• _Work request_
Each record must be repeated exactly as it stands.
---------------
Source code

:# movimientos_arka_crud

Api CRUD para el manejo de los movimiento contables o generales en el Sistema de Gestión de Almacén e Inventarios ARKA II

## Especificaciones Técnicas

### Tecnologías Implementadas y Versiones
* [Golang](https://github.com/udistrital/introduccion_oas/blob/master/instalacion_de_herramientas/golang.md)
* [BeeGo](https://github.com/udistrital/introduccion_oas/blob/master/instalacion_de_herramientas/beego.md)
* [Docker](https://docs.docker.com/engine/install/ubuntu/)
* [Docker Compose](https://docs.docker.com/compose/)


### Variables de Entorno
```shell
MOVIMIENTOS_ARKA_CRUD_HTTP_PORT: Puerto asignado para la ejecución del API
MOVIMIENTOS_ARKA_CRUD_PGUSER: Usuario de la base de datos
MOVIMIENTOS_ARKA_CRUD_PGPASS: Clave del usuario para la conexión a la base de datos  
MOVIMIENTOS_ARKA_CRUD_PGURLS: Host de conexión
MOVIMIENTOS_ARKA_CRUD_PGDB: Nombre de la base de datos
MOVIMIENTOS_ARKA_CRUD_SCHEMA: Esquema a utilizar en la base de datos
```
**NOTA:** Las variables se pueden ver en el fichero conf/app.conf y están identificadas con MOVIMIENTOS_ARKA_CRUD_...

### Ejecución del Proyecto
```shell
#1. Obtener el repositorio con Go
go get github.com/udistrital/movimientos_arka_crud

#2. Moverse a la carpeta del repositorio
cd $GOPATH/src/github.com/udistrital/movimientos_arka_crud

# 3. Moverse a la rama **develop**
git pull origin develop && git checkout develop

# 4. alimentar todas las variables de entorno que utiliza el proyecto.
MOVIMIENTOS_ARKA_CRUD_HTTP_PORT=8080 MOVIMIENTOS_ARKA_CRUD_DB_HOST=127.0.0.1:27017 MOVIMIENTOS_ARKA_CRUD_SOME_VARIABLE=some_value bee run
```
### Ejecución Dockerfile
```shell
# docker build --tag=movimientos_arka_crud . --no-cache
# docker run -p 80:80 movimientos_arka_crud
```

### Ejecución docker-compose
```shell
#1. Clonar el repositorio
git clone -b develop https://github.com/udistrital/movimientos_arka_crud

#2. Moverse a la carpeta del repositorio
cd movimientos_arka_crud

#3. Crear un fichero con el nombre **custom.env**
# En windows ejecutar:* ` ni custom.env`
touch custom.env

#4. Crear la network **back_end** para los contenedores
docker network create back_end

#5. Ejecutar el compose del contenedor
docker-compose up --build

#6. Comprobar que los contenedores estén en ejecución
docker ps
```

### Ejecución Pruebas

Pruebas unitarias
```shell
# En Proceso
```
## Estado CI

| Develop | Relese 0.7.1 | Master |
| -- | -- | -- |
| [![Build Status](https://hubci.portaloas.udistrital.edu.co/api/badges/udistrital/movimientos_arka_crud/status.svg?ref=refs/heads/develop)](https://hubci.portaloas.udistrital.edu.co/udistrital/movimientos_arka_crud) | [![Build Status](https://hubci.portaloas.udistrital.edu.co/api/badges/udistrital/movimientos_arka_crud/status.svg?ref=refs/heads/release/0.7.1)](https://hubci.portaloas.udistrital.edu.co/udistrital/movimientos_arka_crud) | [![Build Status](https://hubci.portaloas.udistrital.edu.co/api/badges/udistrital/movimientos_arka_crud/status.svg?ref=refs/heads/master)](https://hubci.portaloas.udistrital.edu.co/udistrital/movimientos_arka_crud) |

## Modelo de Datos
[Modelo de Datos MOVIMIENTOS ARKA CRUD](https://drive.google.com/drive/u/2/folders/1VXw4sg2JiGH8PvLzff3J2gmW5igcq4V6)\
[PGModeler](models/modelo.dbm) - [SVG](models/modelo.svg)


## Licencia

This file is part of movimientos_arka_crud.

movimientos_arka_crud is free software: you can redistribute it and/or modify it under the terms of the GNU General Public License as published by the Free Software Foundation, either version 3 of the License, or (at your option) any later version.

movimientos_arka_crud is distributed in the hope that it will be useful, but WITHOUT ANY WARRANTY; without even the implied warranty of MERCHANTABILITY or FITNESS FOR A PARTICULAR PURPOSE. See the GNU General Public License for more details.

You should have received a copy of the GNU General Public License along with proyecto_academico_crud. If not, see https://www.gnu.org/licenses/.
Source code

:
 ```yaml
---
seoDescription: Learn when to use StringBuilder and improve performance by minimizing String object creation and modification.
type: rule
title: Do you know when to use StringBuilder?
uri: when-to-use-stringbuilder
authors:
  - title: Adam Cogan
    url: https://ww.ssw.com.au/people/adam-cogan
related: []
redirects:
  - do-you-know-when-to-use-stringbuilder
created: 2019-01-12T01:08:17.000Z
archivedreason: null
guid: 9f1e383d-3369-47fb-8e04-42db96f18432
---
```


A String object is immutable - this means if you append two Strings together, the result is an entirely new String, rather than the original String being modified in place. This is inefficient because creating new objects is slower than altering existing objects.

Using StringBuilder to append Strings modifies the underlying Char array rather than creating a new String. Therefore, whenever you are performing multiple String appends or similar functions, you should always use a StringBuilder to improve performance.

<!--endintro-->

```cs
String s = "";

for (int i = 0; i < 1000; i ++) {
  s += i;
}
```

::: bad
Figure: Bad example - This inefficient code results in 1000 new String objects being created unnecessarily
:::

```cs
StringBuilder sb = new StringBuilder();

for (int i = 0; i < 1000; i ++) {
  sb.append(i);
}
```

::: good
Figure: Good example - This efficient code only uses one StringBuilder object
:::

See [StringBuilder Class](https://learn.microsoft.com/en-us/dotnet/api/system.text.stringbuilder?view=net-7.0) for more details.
---------------
• _Result_
Source code

:# movimientos_arka_crud

Api CRUD para el manejo de los movimiento contables o generales en el Sistema de Gestión de Almacén e Inventarios ARKA II

## Especificaciones Técnicas

### Tecnologías Implementadas y Versiones
* [Golang](https://github.com/udistrital/introduccion_oas/blob/master/instalacion_de_herramientas/golang.md)
* [BeeGo](https://github.com/udistrital/introduccion_oas/blob/master/instalacion_de_herramientas/beego.md)
* [Docker](https://docs.docker.com/engine/install/ubuntu/)
* [Docker Compose](https://docs.docker.com/compose/)


### Variables de Entorno
```shell
MOVIMIENTOS_ARKA_CRUD_HTTP_PORT: Puerto asignado para la ejecución del API
MOVIMIENTOS_ARKA_CRUD_PGUSER: Usuario de la base de datos
MOVIMIENTOS_ARKA_CRUD_PGPASS: Clave del usuario para la conexión a la base de datos  
MOVIMIENTOS_ARKA_CRUD_PGURLS: Host de conexión
MOVIMIENTOS_ARKA_CRUD_PGDB: Nombre de la base de datos
MOVIMIENTOS_ARKA_CRUD_SCHEMA: Esquema a utilizar en la base de datos
```
**NOTA:** Las variables se pueden ver en el fichero conf/app.conf y están identificadas con MOVIMIENTOS_ARKA_CRUD_...

### Ejecución del Proyecto
```shell
#1. Obtener el repositorio con Go
go get github.com/udistrital/movimientos_arka_crud

#2. Moverse a la carpeta del repositorio
cd $GOPATH/src/github.com/udistrital/movimientos_arka_crud

# 3. Moverse a la rama **develop**
git pull origin develop && git checkout develop

# 4. alimentar todas las variables de entorno que utiliza el proyecto.
MOVIMIENTOS_ARKA_CRUD_HTTP_PORT=8080 MOVIMIENTOS_ARKA_CRUD_DB_HOST=127.0.0.1:27017 MOVIMIENTOS_ARKA_CRUD_SOME_VARIABLE=some_value bee run
```
### Ejecución Dockerfile
```shell
# docker build --tag=movimientos_arka_crud . --no-cache
# docker run -p 80:80 movimientos_arka_crud
```

### Ejecución docker-compose
```shell
#1. Clonar el repositorio
git clone -b develop https://github.com/udistrital/movimientos_arka_crud

#2. Moverse a la carpeta del repositorio
cd movimientos_arka_crud

#3. Crear un fichero con el nombre **custom.env**
# En windows ejecutar:* ` ni custom.env`
touch custom.env

#4. Crear la network **back_end** para los contenedores
docker network create back_end

#5. Ejecutar el compose del contenedor
docker-compose up --build

#6. Comprobar que los contenedores estén en ejecución
docker ps
```

### Ejecución Pruebas

Pruebas unitarias
```shell
# En Proceso
```
## Estado CI

| Develop | Relese 0.7.1 | Master |
| -- | -- | -- |
| [![Build Status](https://hubci.portaloas.udistrital.edu.co/api/badges/udistrital/movimientos_arka_crud/status.svg?ref=refs/heads/develop)](https://hubci.portaloas.udistrital.edu.co/udistrital/movimientos_arka_crud) | [![Build Status](https://hubci.portaloas.udistrital.edu.co/api/badges/udistrital/movimientos_arka_crud/status.svg?ref=refs/heads/release/0.7.1)](https://hubci.portaloas.udistrital.edu.co/udistrital/movimientos_arka_crud) | [![Build Status](https://hubci.portaloas.udistrital.edu.co/api/badges/udistrital/movimientos_arka_crud/status.svg?ref=refs/heads/master)](https://hubci.portaloas.udistrital.edu.co/udistrital/movimientos_arka_crud) |

## Modelo de Datos
[Modelo de Datos MOVIMIENTOS ARKA CRUD](https://drive.google.com/drive/u/2/folders/1VXw4sg2JiGH8PvLzff3J2gmW5igcq4V6)\
[PGModeler](models/modelo.dbm) - [SVG](models/modelo.svg)


## Licencia

This file is part of movimientos_arka_crud.

movimientos_arka_crud is free software: you can redistribute it and/or modify it under the terms of the GNU General Public License as published by the Free Software Foundation, either version 3 of the License, or (at your option) any later version.

movimientos_arka_crud is distributed in the hope that it will be useful, but WITHOUT ANY WARRANTY; without even the implied warranty of MERCHANTABILITY or FITNESS FOR A PARTICULAR PURPOSE. See the GNU General Public License for more details.

You should have received a copy of the GNU General Public License along with proyecto_academico_crud. If not, see https://www.gnu.org/licenses/.
Source code

:
 ```yaml
---
seoDescription: Learn when to use StringBuilder and improve performance by minimizing String object creation and modification.
type: rule
title: Do you know when to use StringBuilder?
uri: when-to-use-stringbuilder
authors:
  - title: Adam Cogan
    url: https://ww.ssw.com.au/people/adam-cogan
related: []
redirects:
  - do-you-know-when-to-use-stringbuilder
created: 2019-01-12T01:08:17.000Z
archivedreason: null
guid: 9f1e383d-3369-47fb-8e04-42db96f18432
---
```


A String object is immutable - this means if you append two Strings together, the result is an entirely new String, rather than the original String being modified in place. This is inefficient because creating new objects is slower than altering existing objects.

Using StringBuilder to append Strings modifies the underlying Char array rather than creating a new String. Therefore, whenever you are performing multiple String appends or similar functions, you should always use a StringBuilder to improve performance.

<!--endintro-->

```cs
String s = "";

for (int i = 0; i < 1000; i ++) {
  s += i;
}
```

::: bad
Figure: Bad example - This inefficient code results in 1000 new String objects being created unnecessarily
:::

```cs
StringBuilder sb = new StringBuilder();

for (int i = 0; i < 1000; i ++) {
  sb.append(i);
}
```

::: good
Figure: Good example - This efficient code only uses one StringBuilder object
:::

See [StringBuilder Class](https://learn.microsoft.com/en-us/dotnet/api/system.text.stringbuilder?view=net-7.0) for more details.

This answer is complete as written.